Detection of mcyA genes in the sediments.

To confirm the presence of cyanobacteria that can potentially produce microcystin, we used the published primers mcyA-Cd 1R and mcyA-Cd 1F (49). These amplify an ∼300-nt-long amplicon in the mcyA condensation domain of microcystin-producing strains of the genera Planktothrix, Microcystis, and Anabaena. PCR was carried out in a final volume of 50 μl containing 1× PCR Buffer I (Applied Biosystems), 2.4 U AmpliTaq Gold DNA polymerase (Applied Biosystems), 0.5 mM MgCl2 (in addition to the 1.5 mM contained in buffer), 0.2 mM each dNTP, 0.2 μM of both primers, and 4.8 μg of bovine serum albumin (BSA) (GeneOn, Germany). The PCR program consisted of a first step of polymerase activation at 95°C for 10 min, followed by 35 cycles at 95°C for 15 s, annealing at 56°C for 30 s, and extension at 72°C for 45 s and a final extension step at 72°C for 5 min. The PCR products were visualized on a 2% agarose gel stained with SYBR Safe DNA gel stain. PCR products were purified using the Illustra GFX PCR DNA and gel bands purification kit (GE Healthcare, Little Chalfont, United Kingdom) and directly sequenced (Microsynth, Balgach, Switzerland) to verify the specificity of the PCR product.

Accession number(s).

The sequence reads obtained in this study were deposited in the European Nucleotide Archive (ENA) under project number PRJEB13044 ( Unique mcyA sequences from this study have been deposited in GenBank under accession numbers KX437768 and KX437769.

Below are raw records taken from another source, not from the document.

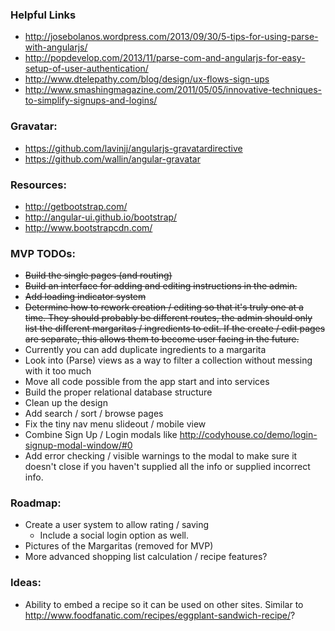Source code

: ### Helpful Links
* http://josebolanos.wordpress.com/2013/09/30/5-tips-for-using-parse-with-angularjs/
* http://popdevelop.com/2013/11/parse-com-and-angularjs-for-easy-setup-of-user-authentication/
* http://www.dtelepathy.com/blog/design/ux-flows-sign-ups
* http://www.smashingmagazine.com/2011/05/05/innovative-techniques-to-simplify-signups-and-logins/

### Gravatar:
* https://github.com/lavinjj/angularjs-gravatardirective
* https://github.com/wallin/angular-gravatar

### Resources:
* http://getbootstrap.com/
* http://angular-ui.github.io/bootstrap/
* http://www.bootstrapcdn.com/

### MVP TODOs:
* ~~Build the single pages (and routing)~~
* ~~Build an interface for adding and editing instructions in the admin.~~
* ~~Add loading indicator system~~
* ~~Determine how to rework creation / editing so that it's truly one at a time. They should probably be different routes, the admin should only list the different margaritas / ingredients to edit. If the create / edit pages are separate, this allows them to become user facing in the future.~~
* Currently you can add duplicate ingredients to a margarita
* Look into (Parse) views as a way to filter a collection without messing with it too much
* Move all code possible from the app start and into services
* Build the proper relational database structure
* Clean up the design
* Add search / sort / browse pages
* Fix the tiny nav menu slideout / mobile view
* Combine Sign Up / Login modals like http://codyhouse.co/demo/login-signup-modal-window/#0
* Add error checking / visible warnings to the modal to make sure it doesn't close
if you haven't supplied all the info or supplied incorrect info.

### Roadmap:
* Create a user system to allow rating / saving
  * Include a social login option as well.
* Pictures of the Margaritas (removed for MVP)
* More advanced shopping list calculation / recipe features?

### Ideas:
* Ability to embed a recipe so it can be used on other sites. Similar to http://www.foodfanatic.com/recipes/eggplant-sandwich-recipe/?
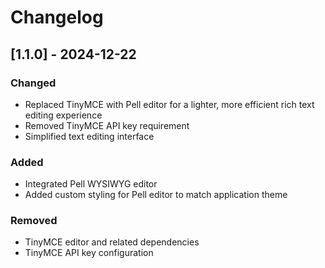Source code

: # Changelog

## [1.1.0] - 2024-12-22
### Changed
- Replaced TinyMCE with Pell editor for a lighter, more efficient rich text editing experience
- Removed TinyMCE API key requirement
- Simplified text editing interface

### Added
- Integrated Pell WYSIWYG editor
- Added custom styling for Pell editor to match application theme

### Removed
- TinyMCE editor and related dependencies
- TinyMCE API key configuration
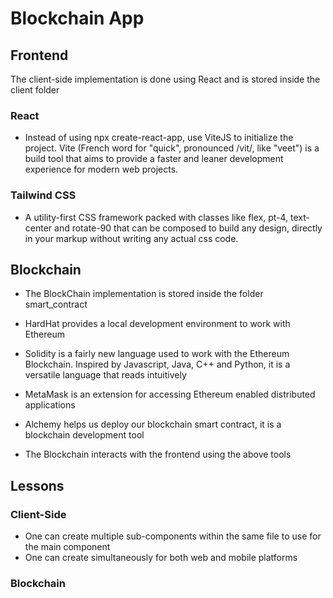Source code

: # Blockchain App

## Frontend

The client-side implementation is done using React and is stored inside the client folder

### React

- Instead of using npx create-react-app, use ViteJS to initialize the project. Vite (French word for "quick", pronounced /vit/, like "veet") is a build tool that aims to provide a faster and leaner development experience for modern web projects.

### Tailwind CSS

- A utility-first CSS framework packed with classes like flex, pt-4, text-center and rotate-90 that can be composed to build any design, directly in your markup without writing any actual css code.

## Blockchain

- The BlockChain implementation is stored inside the folder smart_contract

- HardHat provides a local development environment to work with Ethereum

- Solidity is a fairly new language used to work with the Ethereum Blockchain. Inspired by Javascript, Java, C++ and Python, it is a versatile language that reads intuitively

- MetaMask is an extension for accessing Ethereum enabled distributed applications

- Alchemy helps us deploy our blockchain smart contract, it is a blockchain development tool

- The Blockchain interacts with the frontend using the above tools

## Lessons

### Client-Side

- One can create multiple sub-components within the same file to use for the main component
- One can create simultaneously for both web and mobile platforms

### Blockchain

Cyanobacterial phylogenetic diversity reconstructed from sediments.

A total of 163 OTUs spanning the phylum Cyanobacteria were recovered from the sediments of Greifensee and Lake Zurich (Fig. 3). In Greifensee, 78 OTUs were obtained from sequencing the 39 sedDNA samples (20 time points from ∼1840 to 2012), while 85 OTUs were obtained in the 41 Lake Zurich sedDNA samples (23 time points from ∼1800 to 2009). Most OTUs were assigned to photosynthetic cyanobacteria, 74% (58 OTUs) in Greifensee and 81% (69 OTUs) in Lake Zurich (Fig. 3). About 25% (20 OTUs) in Greifensee and 19% (16 OTUs) in Lake Zurich were classified as Melainabacteria or ML635J-21, deep-branching groups of nonphotosynthetic cyanobacteria. Interestingly, the two lakes displayed contrasting communities of nonphotosynthetic cyanobacteria, with only 7 (24%) shared OTUs (Fig. 3). Among photosynthetic cyanobacteria, 25 OTUs were unique to Greifensee and 36 OTUs were unique to Lake Zurich (Fig. 3). Thirty-five percent (33 OTUs) of the 95 photosynthetic cyanobacteria OTUs detected in this study were shared (i.e., identified in at least one sample from both lakes).
In order to have a comparable estimate of OTU and species richness, we calculated the annual richness of cyanobacterial orders. The OTU richness within each cyanobacterial order estimated from the sedDNA samples was similar within and between the lakes over the six time points spanning the last 40 years (Fig. 4A and B). The order Chroococcales accounted for most of the annual richness in all samples (40% to 56%). Synechococcales accounted for 13% to 26% of the annual OTU richness, whereas Nostocales, Oscillatoriales, and Pseudanabaenales each accounted for less than 20% of the annual richness estimates in all of the samples.
FIG 4 (Top) Proportions of cyanobacterial OTU richness within each order recovered from the sediments over the 6 years investigated between 1975 and 2010 in Greifensee (A) and Lake Zurich (B). (Bottom) Proportions of annual species richness (microscopic observations) within each order estimated from pelagic samples at the same time points from Greifensee (C) and Lake Zurich (D).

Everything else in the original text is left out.